▸ INSTRUCTIONS TO FOLLOW
Every line below that mentions the word "title" should be copied out.

▸ STORED DATA
•••
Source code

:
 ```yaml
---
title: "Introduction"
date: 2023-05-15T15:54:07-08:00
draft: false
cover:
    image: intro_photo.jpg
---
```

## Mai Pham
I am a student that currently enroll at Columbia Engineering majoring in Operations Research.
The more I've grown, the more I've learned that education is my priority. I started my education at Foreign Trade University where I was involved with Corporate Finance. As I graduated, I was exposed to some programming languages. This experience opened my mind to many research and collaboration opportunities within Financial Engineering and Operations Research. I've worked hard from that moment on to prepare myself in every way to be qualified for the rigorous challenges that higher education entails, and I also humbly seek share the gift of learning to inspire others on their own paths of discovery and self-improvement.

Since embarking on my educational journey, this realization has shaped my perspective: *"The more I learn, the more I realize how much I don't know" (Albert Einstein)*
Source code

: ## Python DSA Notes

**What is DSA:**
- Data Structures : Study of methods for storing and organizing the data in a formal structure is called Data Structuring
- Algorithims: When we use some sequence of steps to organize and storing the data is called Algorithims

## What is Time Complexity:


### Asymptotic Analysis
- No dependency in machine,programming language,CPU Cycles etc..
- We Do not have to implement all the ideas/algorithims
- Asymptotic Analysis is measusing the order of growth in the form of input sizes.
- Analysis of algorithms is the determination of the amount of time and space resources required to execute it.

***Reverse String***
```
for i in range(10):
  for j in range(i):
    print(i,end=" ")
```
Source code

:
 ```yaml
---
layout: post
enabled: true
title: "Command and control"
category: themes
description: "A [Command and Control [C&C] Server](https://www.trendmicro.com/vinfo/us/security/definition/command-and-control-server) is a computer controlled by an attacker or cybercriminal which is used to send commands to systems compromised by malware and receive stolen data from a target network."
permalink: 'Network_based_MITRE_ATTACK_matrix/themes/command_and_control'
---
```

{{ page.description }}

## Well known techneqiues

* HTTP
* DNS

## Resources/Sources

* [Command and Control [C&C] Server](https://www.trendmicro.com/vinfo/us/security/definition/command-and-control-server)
•••
▸ RESPONSE
title: "Introduction"
title: "Command and control"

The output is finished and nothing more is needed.